GIVEN ENTRIES START
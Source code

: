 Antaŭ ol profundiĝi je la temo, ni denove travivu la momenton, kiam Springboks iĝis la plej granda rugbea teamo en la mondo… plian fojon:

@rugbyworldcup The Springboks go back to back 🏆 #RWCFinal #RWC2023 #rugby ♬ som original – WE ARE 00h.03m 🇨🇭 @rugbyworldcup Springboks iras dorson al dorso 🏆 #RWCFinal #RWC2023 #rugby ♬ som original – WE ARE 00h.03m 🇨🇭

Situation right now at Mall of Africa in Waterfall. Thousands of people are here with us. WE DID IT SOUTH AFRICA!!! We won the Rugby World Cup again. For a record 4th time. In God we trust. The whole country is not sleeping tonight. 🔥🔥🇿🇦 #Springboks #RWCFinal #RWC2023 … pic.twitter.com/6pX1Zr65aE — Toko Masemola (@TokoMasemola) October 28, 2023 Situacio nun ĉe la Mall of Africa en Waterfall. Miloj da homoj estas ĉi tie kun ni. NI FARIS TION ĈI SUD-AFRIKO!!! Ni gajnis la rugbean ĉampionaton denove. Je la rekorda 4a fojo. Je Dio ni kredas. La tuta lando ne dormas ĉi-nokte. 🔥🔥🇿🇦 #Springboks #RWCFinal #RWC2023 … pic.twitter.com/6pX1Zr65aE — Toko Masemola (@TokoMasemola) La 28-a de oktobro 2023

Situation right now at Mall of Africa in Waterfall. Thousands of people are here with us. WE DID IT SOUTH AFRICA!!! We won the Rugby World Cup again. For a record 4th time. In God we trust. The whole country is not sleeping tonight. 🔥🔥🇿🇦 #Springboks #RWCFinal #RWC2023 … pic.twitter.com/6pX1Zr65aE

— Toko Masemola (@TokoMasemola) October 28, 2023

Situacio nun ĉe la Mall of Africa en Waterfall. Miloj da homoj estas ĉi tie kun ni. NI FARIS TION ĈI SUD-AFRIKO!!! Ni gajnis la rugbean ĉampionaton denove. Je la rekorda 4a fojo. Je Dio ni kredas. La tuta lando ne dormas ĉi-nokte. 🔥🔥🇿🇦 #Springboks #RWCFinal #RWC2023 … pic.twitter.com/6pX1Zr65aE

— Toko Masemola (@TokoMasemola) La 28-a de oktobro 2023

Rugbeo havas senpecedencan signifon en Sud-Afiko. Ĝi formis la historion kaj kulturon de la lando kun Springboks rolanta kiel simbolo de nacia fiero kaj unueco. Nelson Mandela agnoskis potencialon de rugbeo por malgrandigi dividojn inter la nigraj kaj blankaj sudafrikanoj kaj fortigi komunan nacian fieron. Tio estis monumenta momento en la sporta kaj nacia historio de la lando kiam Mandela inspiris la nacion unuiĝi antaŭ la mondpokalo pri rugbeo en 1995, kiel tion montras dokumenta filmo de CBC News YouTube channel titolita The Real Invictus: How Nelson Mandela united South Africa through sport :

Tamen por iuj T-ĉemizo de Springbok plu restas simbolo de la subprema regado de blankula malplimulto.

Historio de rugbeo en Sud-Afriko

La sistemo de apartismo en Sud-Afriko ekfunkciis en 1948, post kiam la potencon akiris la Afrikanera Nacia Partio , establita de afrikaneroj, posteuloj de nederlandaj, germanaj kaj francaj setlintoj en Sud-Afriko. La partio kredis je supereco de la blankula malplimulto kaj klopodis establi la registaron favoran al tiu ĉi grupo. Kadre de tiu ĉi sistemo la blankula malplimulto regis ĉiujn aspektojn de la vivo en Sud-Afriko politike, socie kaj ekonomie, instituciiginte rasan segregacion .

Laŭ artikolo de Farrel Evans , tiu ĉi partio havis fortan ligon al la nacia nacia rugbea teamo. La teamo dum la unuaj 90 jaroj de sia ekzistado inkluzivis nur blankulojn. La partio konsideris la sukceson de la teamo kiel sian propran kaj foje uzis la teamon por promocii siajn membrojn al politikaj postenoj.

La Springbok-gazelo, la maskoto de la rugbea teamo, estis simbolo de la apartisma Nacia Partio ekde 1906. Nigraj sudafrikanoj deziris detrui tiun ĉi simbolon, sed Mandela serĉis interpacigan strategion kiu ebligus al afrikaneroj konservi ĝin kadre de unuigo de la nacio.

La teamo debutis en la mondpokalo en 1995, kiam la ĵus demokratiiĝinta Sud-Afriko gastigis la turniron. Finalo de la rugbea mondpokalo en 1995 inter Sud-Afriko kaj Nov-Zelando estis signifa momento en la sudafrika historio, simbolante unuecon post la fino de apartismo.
GIVEN ENTRIES END
GIVEN ENTRIES START
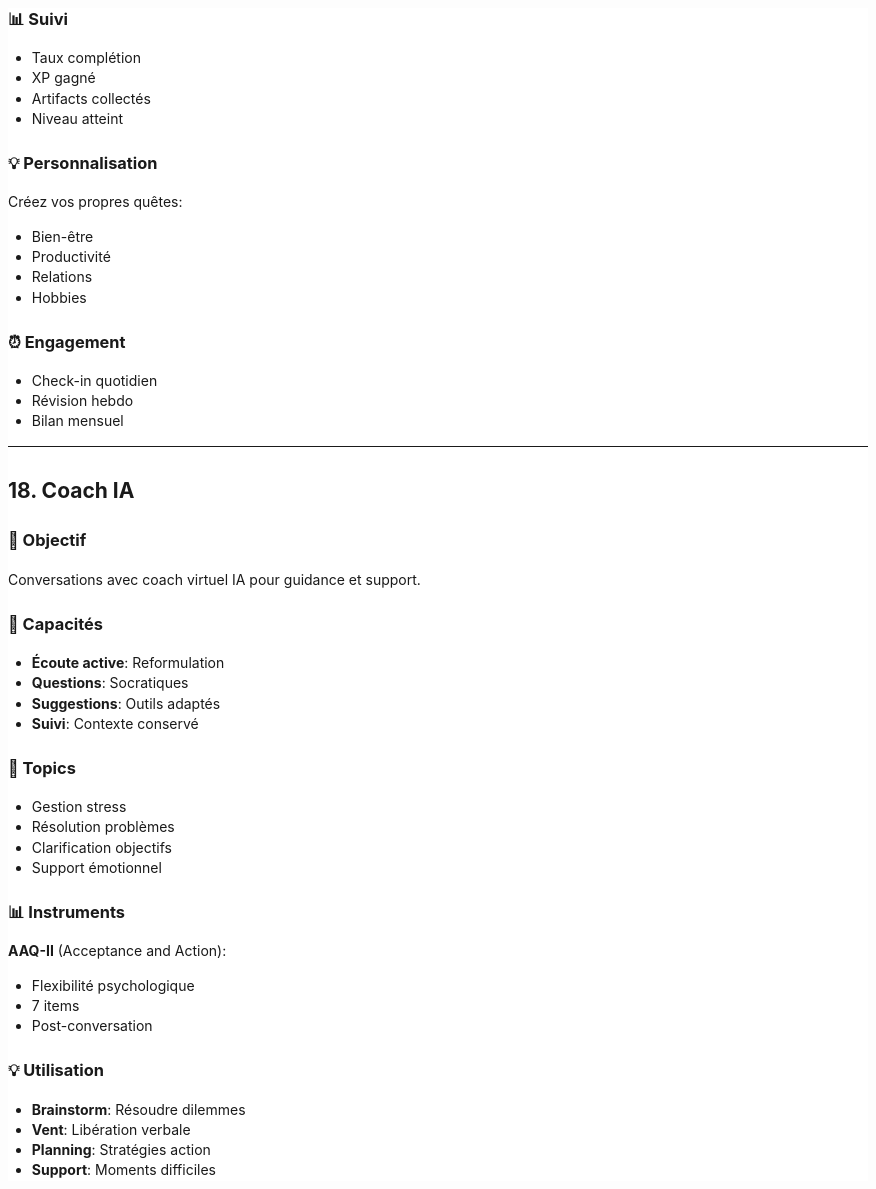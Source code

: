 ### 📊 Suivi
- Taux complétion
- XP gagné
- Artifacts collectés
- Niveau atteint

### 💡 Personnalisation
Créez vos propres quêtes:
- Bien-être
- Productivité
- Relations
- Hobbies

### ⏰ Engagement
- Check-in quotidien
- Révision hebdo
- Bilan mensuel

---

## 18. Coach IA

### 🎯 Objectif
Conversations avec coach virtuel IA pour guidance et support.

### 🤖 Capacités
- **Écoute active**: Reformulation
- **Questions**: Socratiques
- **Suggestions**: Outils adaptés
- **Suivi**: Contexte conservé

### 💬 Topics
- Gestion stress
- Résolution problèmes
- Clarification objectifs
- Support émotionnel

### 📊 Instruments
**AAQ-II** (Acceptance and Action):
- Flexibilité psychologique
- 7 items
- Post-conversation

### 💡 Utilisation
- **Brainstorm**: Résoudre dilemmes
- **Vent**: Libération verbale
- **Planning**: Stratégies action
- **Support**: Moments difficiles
GIVEN ENTRIES END
The lines above starting at the one that contains "- Relations" and ending at the one that contains "- **Support**: Moments difficiles" must be transcribed exactly, and no other lines may appear.

- Relations
- Hobbies

### ⏰ Engagement
- Check-in quotidien
- Révision hebdo
- Bilan mensuel

---

## 18. Coach IA

### 🎯 Objectif
Conversations avec coach virtuel IA pour guidance et support.

### 🤖 Capacités
- **Écoute active**: Reformulation
- **Questions**: Socratiques
- **Suggestions**: Outils adaptés
- **Suivi**: Contexte conservé

### 💬 Topics
- Gestion stress
- Résolution problèmes
- Clarification objectifs
- Support émotionnel

### 📊 Instruments
**AAQ-II** (Acceptance and Action):
- Flexibilité psychologique
- 7 items
- Post-conversation

### 💡 Utilisation
- **Brainstorm**: Résoudre dilemmes
- **Vent**: Libération verbale
- **Planning**: Stratégies action
- **Support**: Moments difficiles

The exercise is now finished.